BEGIN
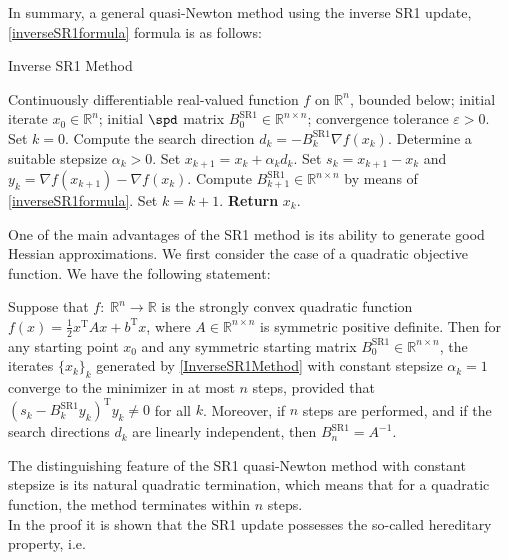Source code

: In summary, a general quasi-Newton method using the inverse SR1 update, \cref{inverseSR1formula} formula is as follows:
\begin{algorithm}[H]
    \caption{Inverse SR1 Method}\label{InverseSR1Method}
    \begin{algorithmic}[1]
        \State Continuously differentiable real-valued function $f$ on $\mathbb{R}^n$, bounded below; initial iterate $x_0 \in \mathbb{R}^n$; initial $\spd$ matrix $B^{\mathrm{SR1}}_0 \in \mathbb{R}^{n \times n}$; convergence tolerance $\varepsilon > 0$. Set $k = 0$.
            \State Compute the search direction $d_k = - B^{\mathrm{SR1}}_k \nabla f(x_k)$.
            \State Determine a suitable stepsize $\alpha_k > 0$.
            \State Set $x_{k+1} = x_k + \alpha_k d_k$.
            \State Set $s_k = x_{k+1} - x_k$ and $y_k = \nabla f(x_{k+1}) - \nabla f(x_k)$.
            \State Compute $B^{\mathrm{SR1}}_{k+1} \in \mathbb{R}^{n \times n}$ by means of \cref{inverseSR1formula}. 
            \State Set $k = k+1$.
        \EndWhile
        \State \textbf{Return} $x_k$.
    \end{algorithmic}
\end{algorithm}
One of the main advantages of the SR1 method is its ability to generate good Hessian approximations. We first consider the case of a quadratic objective function. We have the following statement:
\begin{theorem}
    Suppose that $f \colon \; \mathbb{R}^n \to \mathbb{R}$ is the strongly convex quadratic function $f(x) = \frac{1}{2} x^{\mathrm{T}} A x + b^{\mathrm{T}} x$, where $A \in \mathbb{R}^{n \times n}$ is symmetric positive definite. Then for any starting point $x_0$ and any symmetric starting matrix $B^{\mathrm{SR1}}_0 \in \mathbb{R}^{n \times n}$, the iterates $\{x_k\}_k$ generated by \cref{InverseSR1Method} with constant stepsize $\alpha_k = 1$ converge to the minimizer in at most $n$ steps, provided that $(s_k - B^\mathrm{SR1}_k y_k)^{\mathrm{T}} y_k \neq 0$ for all $k$. Moreover, if $n$ steps are performed, and if the search directions $d_k$ are linearly independent, then $B^{\mathrm{SR1}}_n = A^{−1}$.
\end{theorem}
The distinguishing feature of the SR1 quasi-Newton method with constant stepsize is its natural quadratic termination, which means that for a quadratic function, the method terminates within $n$ steps. \\
In the proof it is shown that the SR1 update possesses the so-called hereditary property, i.e. 
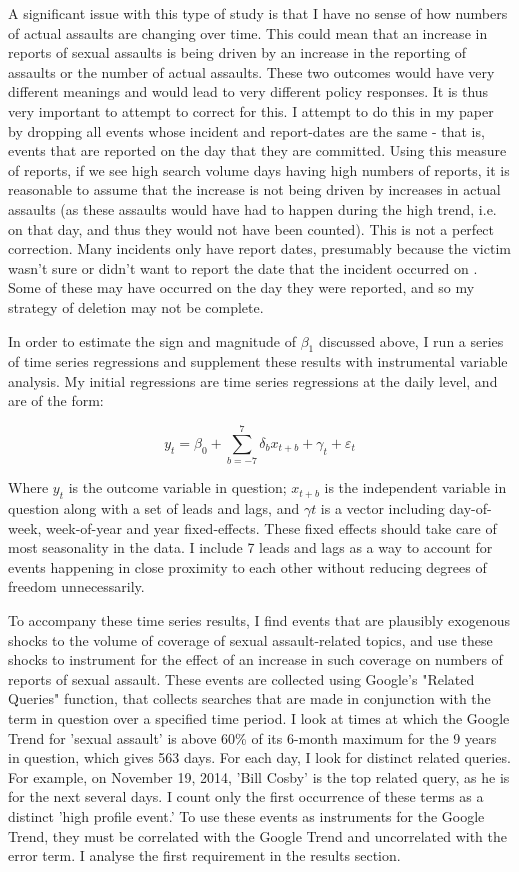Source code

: \documentclass[AER,draftmode]{AEA}
\begin{document}
A significant issue with this type of study is that I have no sense of how numbers of actual assaults are changing over time. This could mean that an increase in reports of sexual assaults is being driven by an increase in the reporting of assaults or the number of actual assaults. These two outcomes would have very different meanings and would lead to very different policy responses. It is thus very important to attempt to correct for this. I attempt to do this in my paper by dropping all events whose incident and report-dates are the same - that is, events that are reported on the day that they are committed. Using this measure of reports, if we see high search volume days having high numbers of reports, it is reasonable to assume that the increase is not being driven by increases in actual assaults (as these assaults would have had to happen during the high trend, i.e. on that day, and thus they would not have been counted). This is not a perfect correction. Many incidents only have report dates, presumably because the victim wasn't sure or didn't want to report the date that the incident occurred on . Some of these may have occurred on the day they were reported, and so my strategy of deletion may not be complete.

In order to estimate the sign and magnitude of $\beta_1$ discussed above, I run a series of time series regressions and supplement these results with instrumental variable analysis. My initial regressions are time series regressions at the daily level, and are of the form: 

$$ 
y_{t} = \beta_{0} + \sum_{b=-7}^{7} \delta_{b} x_{t+b} + \gamma_{t} + \varepsilon_{t}
$$

Where $y_{t}$ is the outcome variable in question; $x_{t+b}$ is the independent variable in question along with a set of leads and lags, and $\gamma{t}$ is a vector including day-of-week, week-of-year and year fixed-effects. These fixed effects should take care of most seasonality in the data. I include 7 leads and lags as a way to account for events happening in close proximity to each other without reducing degrees of freedom unnecessarily.

To accompany these time series results, I find events that are plausibly exogenous shocks to the volume of coverage of sexual assault-related topics, and use these shocks to instrument for the effect of an increase in such coverage on numbers of reports of sexual assault. These events are collected using Google's "Related Queries" function, that collects searches that are made in conjunction with the term in question over a specified time period. I look at times at which the Google Trend for 'sexual assault' is above 60\% of its 6-month maximum for the 9 years in question, which gives 563 days. For each day, I look for distinct related queries. For example, on November 19, 2014, 'Bill Cosby' is the top related query, as he is for the next several days. I count only the first occurrence of these terms as a distinct 'high profile event.' To use these events as instruments for the Google Trend, they must be correlated with the Google Trend and uncorrelated with the error term. I analyse the first requirement in the results section. 
\end{document}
END
*What to work on*
For this exercise, give the listing again exactly as written, with the pictures omitted.

*Solved exercise*
Source code

: In summary, a general quasi-Newton method using the inverse SR1 update, \cref{inverseSR1formula} formula is as follows:
\begin{algorithm}[H]
    \caption{Inverse SR1 Method}\label{InverseSR1Method}
    \begin{algorithmic}[1]
        \State Continuously differentiable real-valued function $f$ on $\mathbb{R}^n$, bounded below; initial iterate $x_0 \in \mathbb{R}^n$; initial $\spd$ matrix $B^{\mathrm{SR1}}_0 \in \mathbb{R}^{n \times n}$; convergence tolerance $\varepsilon > 0$. Set $k = 0$.
            \State Compute the search direction $d_k = - B^{\mathrm{SR1}}_k \nabla f(x_k)$.
            \State Determine a suitable stepsize $\alpha_k > 0$.
            \State Set $x_{k+1} = x_k + \alpha_k d_k$.
            \State Set $s_k = x_{k+1} - x_k$ and $y_k = \nabla f(x_{k+1}) - \nabla f(x_k)$.
            \State Compute $B^{\mathrm{SR1}}_{k+1} \in \mathbb{R}^{n \times n}$ by means of \cref{inverseSR1formula}. 
            \State Set $k = k+1$.
        \EndWhile
        \State \textbf{Return} $x_k$.
    \end{algorithmic}
\end{algorithm}
One of the main advantages of the SR1 method is its ability to generate good Hessian approximations. We first consider the case of a quadratic objective function. We have the following statement:
\begin{theorem}
    Suppose that $f \colon \; \mathbb{R}^n \to \mathbb{R}$ is the strongly convex quadratic function $f(x) = \frac{1}{2} x^{\mathrm{T}} A x + b^{\mathrm{T}} x$, where $A \in \mathbb{R}^{n \times n}$ is symmetric positive definite. Then for any starting point $x_0$ and any symmetric starting matrix $B^{\mathrm{SR1}}_0 \in \mathbb{R}^{n \times n}$, the iterates $\{x_k\}_k$ generated by \cref{InverseSR1Method} with constant stepsize $\alpha_k = 1$ converge to the minimizer in at most $n$ steps, provided that $(s_k - B^\mathrm{SR1}_k y_k)^{\mathrm{T}} y_k \neq 0$ for all $k$. Moreover, if $n$ steps are performed, and if the search directions $d_k$ are linearly independent, then $B^{\mathrm{SR1}}_n = A^{−1}$.
\end{theorem}
The distinguishing feature of the SR1 quasi-Newton method with constant stepsize is its natural quadratic termination, which means that for a quadratic function, the method terminates within $n$ steps. \\
In the proof it is shown that the SR1 update possesses the so-called hereditary property, i.e. 
Source code

: \documentclass[AER,draftmode]{AEA}
\begin{document}
A significant issue with this type of study is that I have no sense of how numbers of actual assaults are changing over time. This could mean that an increase in reports of sexual assaults is being driven by an increase in the reporting of assaults or the number of actual assaults. These two outcomes would have very different meanings and would lead to very different policy responses. It is thus very important to attempt to correct for this. I attempt to do this in my paper by dropping all events whose incident and report-dates are the same - that is, events that are reported on the day that they are committed. Using this measure of reports, if we see high search volume days having high numbers of reports, it is reasonable to assume that the increase is not being driven by increases in actual assaults (as these assaults would have had to happen during the high trend, i.e. on that day, and thus they would not have been counted). This is not a perfect correction. Many incidents only have report dates, presumably because the victim wasn't sure or didn't want to report the date that the incident occurred on . Some of these may have occurred on the day they were reported, and so my strategy of deletion may not be complete.

In order to estimate the sign and magnitude of $\beta_1$ discussed above, I run a series of time series regressions and supplement these results with instrumental variable analysis. My initial regressions are time series regressions at the daily level, and are of the form: 

$$ 
y_{t} = \beta_{0} + \sum_{b=-7}^{7} \delta_{b} x_{t+b} + \gamma_{t} + \varepsilon_{t}
$$

Where $y_{t}$ is the outcome variable in question; $x_{t+b}$ is the independent variable in question along with a set of leads and lags, and $\gamma{t}$ is a vector including day-of-week, week-of-year and year fixed-effects. These fixed effects should take care of most seasonality in the data. I include 7 leads and lags as a way to account for events happening in close proximity to each other without reducing degrees of freedom unnecessarily.

To accompany these time series results, I find events that are plausibly exogenous shocks to the volume of coverage of sexual assault-related topics, and use these shocks to instrument for the effect of an increase in such coverage on numbers of reports of sexual assault. These events are collected using Google's "Related Queries" function, that collects searches that are made in conjunction with the term in question over a specified time period. I look at times at which the Google Trend for 'sexual assault' is above 60\% of its 6-month maximum for the 9 years in question, which gives 563 days. For each day, I look for distinct related queries. For example, on November 19, 2014, 'Bill Cosby' is the top related query, as he is for the next several days. I count only the first occurrence of these terms as a distinct 'high profile event.' To use these events as instruments for the Google Trend, they must be correlated with the Google Trend and uncorrelated with the error term. I analyse the first requirement in the results section. 
\end{document}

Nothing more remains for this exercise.